## [Recorded data]
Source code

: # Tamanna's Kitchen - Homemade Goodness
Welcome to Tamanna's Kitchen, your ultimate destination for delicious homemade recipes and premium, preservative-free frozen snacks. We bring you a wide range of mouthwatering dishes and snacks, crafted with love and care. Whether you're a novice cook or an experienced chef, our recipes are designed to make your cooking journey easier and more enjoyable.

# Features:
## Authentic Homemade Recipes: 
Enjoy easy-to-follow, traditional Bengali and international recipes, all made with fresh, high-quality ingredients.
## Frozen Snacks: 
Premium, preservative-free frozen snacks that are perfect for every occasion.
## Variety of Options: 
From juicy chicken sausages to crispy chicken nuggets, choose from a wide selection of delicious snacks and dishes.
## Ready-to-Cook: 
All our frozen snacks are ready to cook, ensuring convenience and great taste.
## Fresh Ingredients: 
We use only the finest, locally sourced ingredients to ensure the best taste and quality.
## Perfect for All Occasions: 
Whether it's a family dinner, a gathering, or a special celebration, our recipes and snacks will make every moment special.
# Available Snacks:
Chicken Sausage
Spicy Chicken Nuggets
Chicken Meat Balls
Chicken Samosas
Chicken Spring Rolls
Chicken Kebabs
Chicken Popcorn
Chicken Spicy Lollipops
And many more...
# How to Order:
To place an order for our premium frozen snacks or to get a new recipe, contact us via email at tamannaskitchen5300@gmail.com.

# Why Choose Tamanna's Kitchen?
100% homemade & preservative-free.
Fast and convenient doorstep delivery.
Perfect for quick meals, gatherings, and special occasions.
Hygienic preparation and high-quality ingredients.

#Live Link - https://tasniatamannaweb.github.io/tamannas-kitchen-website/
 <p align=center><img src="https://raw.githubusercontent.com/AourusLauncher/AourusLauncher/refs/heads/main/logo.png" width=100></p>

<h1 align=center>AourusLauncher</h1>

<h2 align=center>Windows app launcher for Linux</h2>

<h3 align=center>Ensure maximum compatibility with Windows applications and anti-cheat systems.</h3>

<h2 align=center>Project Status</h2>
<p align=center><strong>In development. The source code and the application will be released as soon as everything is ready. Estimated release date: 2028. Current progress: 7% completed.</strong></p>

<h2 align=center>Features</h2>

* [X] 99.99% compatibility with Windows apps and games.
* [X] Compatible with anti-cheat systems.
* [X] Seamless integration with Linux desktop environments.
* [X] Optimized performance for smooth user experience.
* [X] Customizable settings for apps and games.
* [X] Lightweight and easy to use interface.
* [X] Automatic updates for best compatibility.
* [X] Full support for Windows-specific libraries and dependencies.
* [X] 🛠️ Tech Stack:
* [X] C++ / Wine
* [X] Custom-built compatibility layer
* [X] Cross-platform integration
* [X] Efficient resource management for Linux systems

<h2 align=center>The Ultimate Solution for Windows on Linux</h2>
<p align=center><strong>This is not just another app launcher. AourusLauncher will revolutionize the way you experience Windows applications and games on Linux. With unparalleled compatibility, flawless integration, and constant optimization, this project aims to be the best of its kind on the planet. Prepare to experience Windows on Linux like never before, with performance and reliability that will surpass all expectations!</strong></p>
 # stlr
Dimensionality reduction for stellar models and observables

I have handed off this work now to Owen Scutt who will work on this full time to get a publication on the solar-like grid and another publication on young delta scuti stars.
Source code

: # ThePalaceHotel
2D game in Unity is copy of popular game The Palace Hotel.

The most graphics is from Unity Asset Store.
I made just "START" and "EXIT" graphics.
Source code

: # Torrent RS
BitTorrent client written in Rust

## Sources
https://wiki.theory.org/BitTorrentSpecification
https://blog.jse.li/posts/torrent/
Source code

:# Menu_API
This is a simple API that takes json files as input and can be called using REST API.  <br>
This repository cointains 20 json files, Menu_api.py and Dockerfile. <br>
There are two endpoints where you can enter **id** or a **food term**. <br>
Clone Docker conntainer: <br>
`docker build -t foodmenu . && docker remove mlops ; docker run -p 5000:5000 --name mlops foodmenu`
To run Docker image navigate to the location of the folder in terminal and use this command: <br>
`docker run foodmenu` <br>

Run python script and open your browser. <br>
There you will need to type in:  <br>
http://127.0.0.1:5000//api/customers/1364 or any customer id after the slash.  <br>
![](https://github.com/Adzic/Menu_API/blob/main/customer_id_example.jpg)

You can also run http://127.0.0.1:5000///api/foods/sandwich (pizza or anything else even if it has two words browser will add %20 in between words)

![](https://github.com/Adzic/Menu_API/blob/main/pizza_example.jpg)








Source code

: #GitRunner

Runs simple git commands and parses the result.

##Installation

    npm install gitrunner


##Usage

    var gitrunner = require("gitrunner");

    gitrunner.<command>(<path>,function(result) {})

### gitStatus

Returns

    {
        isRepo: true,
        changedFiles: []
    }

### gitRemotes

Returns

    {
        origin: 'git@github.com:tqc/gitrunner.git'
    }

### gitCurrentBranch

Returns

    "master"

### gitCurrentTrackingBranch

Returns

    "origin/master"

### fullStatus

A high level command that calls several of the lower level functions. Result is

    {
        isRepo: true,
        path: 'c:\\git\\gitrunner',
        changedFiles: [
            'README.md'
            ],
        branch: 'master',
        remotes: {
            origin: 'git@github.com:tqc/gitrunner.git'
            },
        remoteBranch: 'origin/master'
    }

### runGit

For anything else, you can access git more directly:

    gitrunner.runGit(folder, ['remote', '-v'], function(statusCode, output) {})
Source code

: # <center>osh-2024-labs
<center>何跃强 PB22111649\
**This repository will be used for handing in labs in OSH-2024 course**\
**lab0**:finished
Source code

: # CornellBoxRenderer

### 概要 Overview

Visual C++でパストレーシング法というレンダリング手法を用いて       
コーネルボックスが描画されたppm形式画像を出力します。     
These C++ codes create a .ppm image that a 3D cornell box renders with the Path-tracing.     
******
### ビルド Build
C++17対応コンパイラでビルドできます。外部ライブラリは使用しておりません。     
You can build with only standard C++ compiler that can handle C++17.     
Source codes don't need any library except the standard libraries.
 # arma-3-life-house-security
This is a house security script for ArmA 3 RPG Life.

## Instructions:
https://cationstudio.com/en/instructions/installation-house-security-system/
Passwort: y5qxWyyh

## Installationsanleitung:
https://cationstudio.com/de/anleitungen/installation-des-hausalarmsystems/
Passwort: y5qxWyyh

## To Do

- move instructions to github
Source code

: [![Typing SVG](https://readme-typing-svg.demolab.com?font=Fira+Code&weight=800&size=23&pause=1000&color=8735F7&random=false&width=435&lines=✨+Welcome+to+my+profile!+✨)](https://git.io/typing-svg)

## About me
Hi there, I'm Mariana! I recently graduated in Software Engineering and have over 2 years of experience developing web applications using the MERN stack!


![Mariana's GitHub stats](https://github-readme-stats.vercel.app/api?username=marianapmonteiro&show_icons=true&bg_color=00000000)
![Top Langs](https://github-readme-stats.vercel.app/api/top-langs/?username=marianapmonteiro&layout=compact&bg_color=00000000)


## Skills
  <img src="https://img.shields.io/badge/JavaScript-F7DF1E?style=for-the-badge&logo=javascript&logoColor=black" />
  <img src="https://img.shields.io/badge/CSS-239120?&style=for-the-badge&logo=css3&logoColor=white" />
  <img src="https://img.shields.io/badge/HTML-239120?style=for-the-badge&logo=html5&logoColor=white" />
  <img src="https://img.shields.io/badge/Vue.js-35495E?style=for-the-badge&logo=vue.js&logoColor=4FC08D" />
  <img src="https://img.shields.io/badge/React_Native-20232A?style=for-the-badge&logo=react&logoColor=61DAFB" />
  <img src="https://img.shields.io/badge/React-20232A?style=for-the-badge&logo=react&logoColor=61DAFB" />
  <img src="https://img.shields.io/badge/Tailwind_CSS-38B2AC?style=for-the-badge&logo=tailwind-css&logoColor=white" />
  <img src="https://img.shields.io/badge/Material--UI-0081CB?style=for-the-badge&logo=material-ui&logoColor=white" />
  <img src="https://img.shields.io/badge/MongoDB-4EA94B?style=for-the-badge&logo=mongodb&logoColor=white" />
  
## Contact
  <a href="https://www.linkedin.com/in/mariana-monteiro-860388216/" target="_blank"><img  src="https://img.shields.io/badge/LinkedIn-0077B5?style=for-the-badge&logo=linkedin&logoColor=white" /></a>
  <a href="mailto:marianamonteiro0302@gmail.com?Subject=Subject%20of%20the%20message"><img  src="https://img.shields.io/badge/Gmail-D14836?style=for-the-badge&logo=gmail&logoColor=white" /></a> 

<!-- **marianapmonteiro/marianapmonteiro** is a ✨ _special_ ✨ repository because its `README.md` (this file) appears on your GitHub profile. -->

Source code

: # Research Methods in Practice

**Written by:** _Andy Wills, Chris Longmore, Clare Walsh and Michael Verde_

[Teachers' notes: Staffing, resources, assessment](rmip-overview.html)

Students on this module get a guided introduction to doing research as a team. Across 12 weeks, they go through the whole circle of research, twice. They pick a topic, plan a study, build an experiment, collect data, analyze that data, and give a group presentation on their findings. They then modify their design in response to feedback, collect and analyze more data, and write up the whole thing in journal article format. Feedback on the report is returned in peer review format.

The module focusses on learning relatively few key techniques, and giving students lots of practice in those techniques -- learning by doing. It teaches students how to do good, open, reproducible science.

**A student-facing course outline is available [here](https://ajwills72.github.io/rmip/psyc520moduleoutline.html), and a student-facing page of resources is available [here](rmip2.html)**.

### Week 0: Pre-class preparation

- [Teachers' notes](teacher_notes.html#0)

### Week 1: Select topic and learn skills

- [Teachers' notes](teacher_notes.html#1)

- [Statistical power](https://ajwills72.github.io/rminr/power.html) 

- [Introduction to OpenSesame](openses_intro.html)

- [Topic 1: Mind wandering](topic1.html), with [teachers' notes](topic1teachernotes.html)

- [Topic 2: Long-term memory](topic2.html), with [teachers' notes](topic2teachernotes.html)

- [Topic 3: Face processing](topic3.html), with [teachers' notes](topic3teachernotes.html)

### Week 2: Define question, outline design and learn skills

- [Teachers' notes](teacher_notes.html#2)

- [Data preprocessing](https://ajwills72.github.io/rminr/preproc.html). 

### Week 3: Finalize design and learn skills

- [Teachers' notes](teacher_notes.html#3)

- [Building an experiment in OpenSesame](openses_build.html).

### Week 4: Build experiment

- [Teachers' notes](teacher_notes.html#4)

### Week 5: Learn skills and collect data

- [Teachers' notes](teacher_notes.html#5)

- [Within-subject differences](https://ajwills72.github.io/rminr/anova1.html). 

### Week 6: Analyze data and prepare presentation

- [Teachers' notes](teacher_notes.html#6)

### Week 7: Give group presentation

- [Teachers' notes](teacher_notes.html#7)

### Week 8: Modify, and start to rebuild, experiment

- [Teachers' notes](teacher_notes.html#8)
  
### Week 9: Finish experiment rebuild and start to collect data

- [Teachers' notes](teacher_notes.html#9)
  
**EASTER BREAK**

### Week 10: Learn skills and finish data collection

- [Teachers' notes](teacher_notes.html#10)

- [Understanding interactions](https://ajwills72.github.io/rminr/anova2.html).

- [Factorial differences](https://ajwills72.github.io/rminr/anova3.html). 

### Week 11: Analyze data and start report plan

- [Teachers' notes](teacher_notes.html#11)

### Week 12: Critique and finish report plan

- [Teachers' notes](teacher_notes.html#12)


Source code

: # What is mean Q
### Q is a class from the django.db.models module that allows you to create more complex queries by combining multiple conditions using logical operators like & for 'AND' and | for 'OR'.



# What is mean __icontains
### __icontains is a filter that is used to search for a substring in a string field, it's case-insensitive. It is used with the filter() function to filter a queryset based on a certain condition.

## [Task objective]
Copy the lines of the entries above that mention "foodmenu".

## [Response area]
`docker build -t foodmenu . && docker remove mlops ; docker run -p 5000:5000 --name mlops foodmenu`
`docker run foodmenu` <br>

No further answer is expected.